An exact copy of the entries below is needed, with every picture left out.

*** Entries shown ***

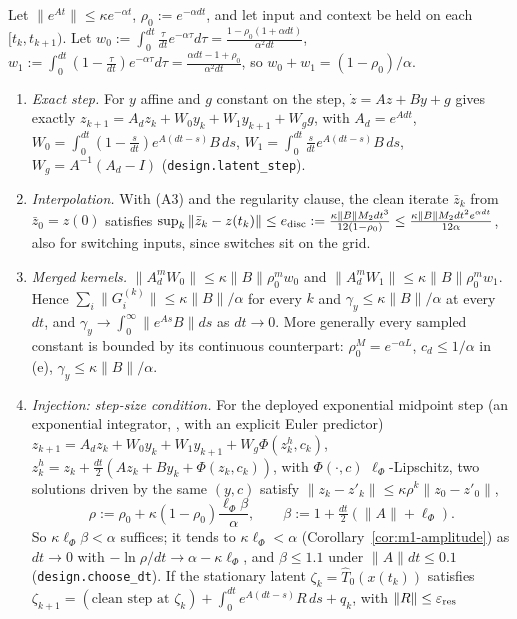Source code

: \begin{lemma}[Lemma D]\label{lem:D}
Let $\|e^{At}\|\le\kappa e^{-\alpha t}$, $\rho_0:=e^{-\alpha dt}$, and let input and context be held on
each $[t_k,t_{k+1})$. Let
$w_0:=\int_0^{dt}\tfrac{\tau}{dt}e^{-\alpha\tau}d\tau=\frac{1-\rho_0(1+\alpha dt)}{\alpha^2dt}$,
$w_1:=\int_0^{dt}(1-\tfrac\tau{dt})e^{-\alpha\tau}d\tau=\frac{\alpha dt-1+\rho_0}{\alpha^2dt}$, so
$w_0+w_1=(1-\rho_0)/\alpha$.
\begin{enumerate}[label=(\alph*)]
\item \emph{Exact step.} For $y$ affine and $g$ constant on the step, $\dot z=Az+By+g$ gives exactly
$z_{k+1}=A_dz_k+W_0y_k+W_1y_{k+1}+W_gg$, with $A_d=e^{Adt}$,
$W_0=\int_0^{dt}(1-\tfrac s{dt})e^{A(dt-s)}B\,ds$, $W_1=\int_0^{dt}\tfrac s{dt}e^{A(dt-s)}B\,ds$,
$W_g=A^{-1}(A_d-I)$ (\texttt{design.latent\_step}).
\item \emph{Interpolation.} With (A3) and the regularity clause, the clean iterate $\bar z_k$ from
$\bar z_0=z(0)$ satisfies
$\sup_k\|\bar z_k-z(t_k)\|\le e_{\rm disc}:=\frac{\kappa\|B\|M_2dt^3}{12(1-\rho_0)}\le\frac{\kappa\|B\|M_2dt^2e^{\alpha dt}}{12\alpha}$,
also for switching inputs, since switches sit on the grid.
\item \emph{Merged kernels.} $\|A_d^mW_0\|\le\kappa\|B\|\rho_0^mw_0$ and $\|A_d^mW_1\|\le\kappa\|B\|\rho_0^mw_1$. Hence
$\sum_i\|G^{(k)}_i\|\le\kappa\|B\|/\alpha$ for every $k$ and $\gamma_y\le\kappa\|B\|/\alpha$ at every $dt$, and
$\gamma_y\to\int_0^\infty\|e^{As}B\|ds$ as $dt\to0$. More generally every sampled constant is bounded by its
continuous counterpart: $\rho_0^M=e^{-\alpha L}$, $c_d\le1/\alpha$ in (e), $\gamma_y\le\kappa\|B\|/\alpha$.
\item \emph{Injection: step-size condition.} For the deployed exponential midpoint step (an
exponential integrator, \citealp{hochbruck2010exponential}, with an explicit Euler predictor)
$z_{k+1}=A_dz_k+W_0y_k+W_1y_{k+1}+W_g\Phi(z^h_k,c_k)$, $z^h_k=z_k+\tfrac{dt}2(Az_k+By_k+\Phi(z_k,c_k))$,
with $\Phi(\cdot,c)$ $\ell_\Phi$-Lipschitz, two solutions driven by the same $(y,c)$ satisfy
$\|z_k-z'_k\|\le\kappa\rho^k\|z_0-z'_0\|$,
\[
\rho:=\rho_0+\kappa(1-\rho_0)\frac{\ell_\Phi\beta}{\alpha},\qquad\beta:=1+\tfrac{dt}2(\|A\|+\ell_\Phi).
\]
So $\kappa\ell_\Phi\beta<\alpha$ suffices; it tends to $\kappa\ell_\Phi<\alpha$
(Corollary~\ref{cor:m1-amplitude}) as $dt\to0$ with $-\ln\rho/dt\to\alpha-\kappa\ell_\Phi$, and $\beta\le1.1$
under $\|A\|dt\le0.1$ (\texttt{design.choose\_dt}). If the stationary latent $\zeta_k=\hat T_0(x(t_k))$ satisfies
$\zeta_{k+1}=(\text{clean step at }\zeta_k)+\int_0^{dt}e^{A(dt-s)}R\,ds+q_k$, with $\|R\|\le\varepsilon_{\rm res}$

\end{enumerate}
\end{lemma}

*** End of Entries shown ***

#### Output of the task
Source code

: \begin{lemma}[Lemma D]\label{lem:D}
Let $\|e^{At}\|\le\kappa e^{-\alpha t}$, $\rho_0:=e^{-\alpha dt}$, and let input and context be held on
each $[t_k,t_{k+1})$. Let
$w_0:=\int_0^{dt}\tfrac{\tau}{dt}e^{-\alpha\tau}d\tau=\frac{1-\rho_0(1+\alpha dt)}{\alpha^2dt}$,
$w_1:=\int_0^{dt}(1-\tfrac\tau{dt})e^{-\alpha\tau}d\tau=\frac{\alpha dt-1+\rho_0}{\alpha^2dt}$, so
$w_0+w_1=(1-\rho_0)/\alpha$.
\begin{enumerate}[label=(\alph*)]
\item \emph{Exact step.} For $y$ affine and $g$ constant on the step, $\dot z=Az+By+g$ gives exactly
$z_{k+1}=A_dz_k+W_0y_k+W_1y_{k+1}+W_gg$, with $A_d=e^{Adt}$,
$W_0=\int_0^{dt}(1-\tfrac s{dt})e^{A(dt-s)}B\,ds$, $W_1=\int_0^{dt}\tfrac s{dt}e^{A(dt-s)}B\,ds$,
$W_g=A^{-1}(A_d-I)$ (\texttt{design.latent\_step}).
\item \emph{Interpolation.} With (A3) and the regularity clause, the clean iterate $\bar z_k$ from
$\bar z_0=z(0)$ satisfies
$\sup_k\|\bar z_k-z(t_k)\|\le e_{\rm disc}:=\frac{\kappa\|B\|M_2dt^3}{12(1-\rho_0)}\le\frac{\kappa\|B\|M_2dt^2e^{\alpha dt}}{12\alpha}$,
also for switching inputs, since switches sit on the grid.
\item \emph{Merged kernels.} $\|A_d^mW_0\|\le\kappa\|B\|\rho_0^mw_0$ and $\|A_d^mW_1\|\le\kappa\|B\|\rho_0^mw_1$. Hence
$\sum_i\|G^{(k)}_i\|\le\kappa\|B\|/\alpha$ for every $k$ and $\gamma_y\le\kappa\|B\|/\alpha$ at every $dt$, and
$\gamma_y\to\int_0^\infty\|e^{As}B\|ds$ as $dt\to0$. More generally every sampled constant is bounded by its
continuous counterpart: $\rho_0^M=e^{-\alpha L}$, $c_d\le1/\alpha$ in (e), $\gamma_y\le\kappa\|B\|/\alpha$.
\item \emph{Injection: step-size condition.} For the deployed exponential midpoint step (an
exponential integrator, \citealp{hochbruck2010exponential}, with an explicit Euler predictor)
$z_{k+1}=A_dz_k+W_0y_k+W_1y_{k+1}+W_g\Phi(z^h_k,c_k)$, $z^h_k=z_k+\tfrac{dt}2(Az_k+By_k+\Phi(z_k,c_k))$,
with $\Phi(\cdot,c)$ $\ell_\Phi$-Lipschitz, two solutions driven by the same $(y,c)$ satisfy
$\|z_k-z'_k\|\le\kappa\rho^k\|z_0-z'_0\|$,
\[
\rho:=\rho_0+\kappa(1-\rho_0)\frac{\ell_\Phi\beta}{\alpha},\qquad\beta:=1+\tfrac{dt}2(\|A\|+\ell_\Phi).
\]
So $\kappa\ell_\Phi\beta<\alpha$ suffices; it tends to $\kappa\ell_\Phi<\alpha$
(Corollary~\ref{cor:m1-amplitude}) as $dt\to0$ with $-\ln\rho/dt\to\alpha-\kappa\ell_\Phi$, and $\beta\le1.1$
under $\|A\|dt\le0.1$ (\texttt{design.choose\_dt}). If the stationary latent $\zeta_k=\hat T_0(x(t_k))$ satisfies
$\zeta_{k+1}=(\text{clean step at }\zeta_k)+\int_0^{dt}e^{A(dt-s)}R\,ds+q_k$, with $\|R\|\le\varepsilon_{\rm res}$

\end{enumerate}
\end{lemma}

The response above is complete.